*** Record set ***

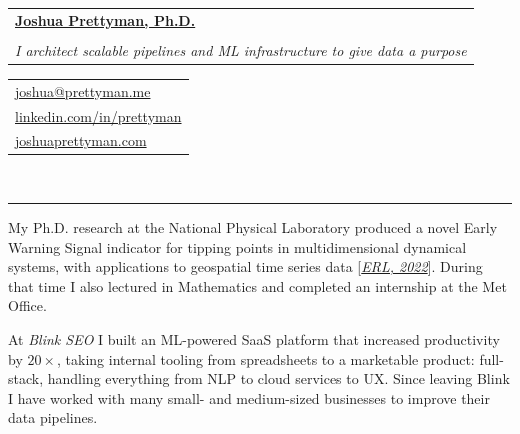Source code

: \documentclass[10pt]{article}
\makeatletter
\newcommand{\makeheading}[8][]{
	\hspace*{-\marginparsep minus \marginparwidth}%
	\begin{minipage}[t]{\textwidth+\marginparwidth+\marginparsep}%
		\begin{tabular}[t]{@{}l}
		{\hspace{-8pt} \Large \bfseries#2}\\
		\\
		{\normalsize \emph{#3}}
		\end{tabular}
		\hfill
		\begin{tabular}[t]{|l}
		#4  \\
		#5  \\
		#6 \\
		
		\end{tabular}
		\vspace{1pt}
		\\[-0.2\baselineskip]%
		
		\rule{\columnwidth}{1pt}%
	\end{minipage}
}
\renewcommand{\section}[1]{
	\pagebreak[3]%
	\hyphenpenalty=10000%
	\vspace{\baselineskip}%
	\phantomsection\addcontentsline{toc}{section}{#1}%
	\noindent{\scshape #1}%
	\vspace{\baselineskip}\par
}
\newenvironment{innerlist}[1][\enskip\textbullet]{
	\begin{itemize}[#1,leftmargin=*,rightmargin=30pt,parsep=0pt,itemsep=1pt,topsep=2pt,partopsep=0pt]
}{\end{itemize}}
\providecommand*\url[1]{\href{#1}{#1}}
\renewcommand*\url[1]{\href{#1}{\texttt{#1}}}
\providecommand*\email[1]{\href{mailto:#1}{#1}}
\makeatother
\begin{document}
\makeheading{
		\href{https://joshuaprettyman.com/}{Joshua Prettyman, Ph.D.}
}
{I architect scalable pipelines and ML infrastructure to give data a purpose}
{\email{joshua@prettyman.me}}
{\href{https://www.linkedin.com/in/prettyman/}{linkedin.com/in/prettyman}}
{\href{https://joshuaprettyman.com/}{joshuaprettyman.com}}







\section{Personal Statement}
My Ph.D. research at the National Physical Laboratory produced a novel Early Warning Signal indicator
for tipping points in multidimensional dynamical systems, with applications to geospatial time series data 
[\href{https://doi.org/10.1088/1748-9326/ac526f}{\emph{ERL, 2022}}]. 
During that time I also lectured in Mathematics and completed an internship at the Met Office. \\

\vspace{-5pt}

At \emph{Blink SEO} I built an ML-powered SaaS platform that increased productivity by $20\times$, 
taking internal tooling from spreadsheets to a marketable product: full-stack, handling everything from NLP to 
cloud services to UX. Since leaving Blink I have worked with many small- and medium-sized businesses
to improve their data pipelines.
\end{document}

*** End of Record set ***

The answer must be one number: how many lines in the records above contain "email".

Answer space
2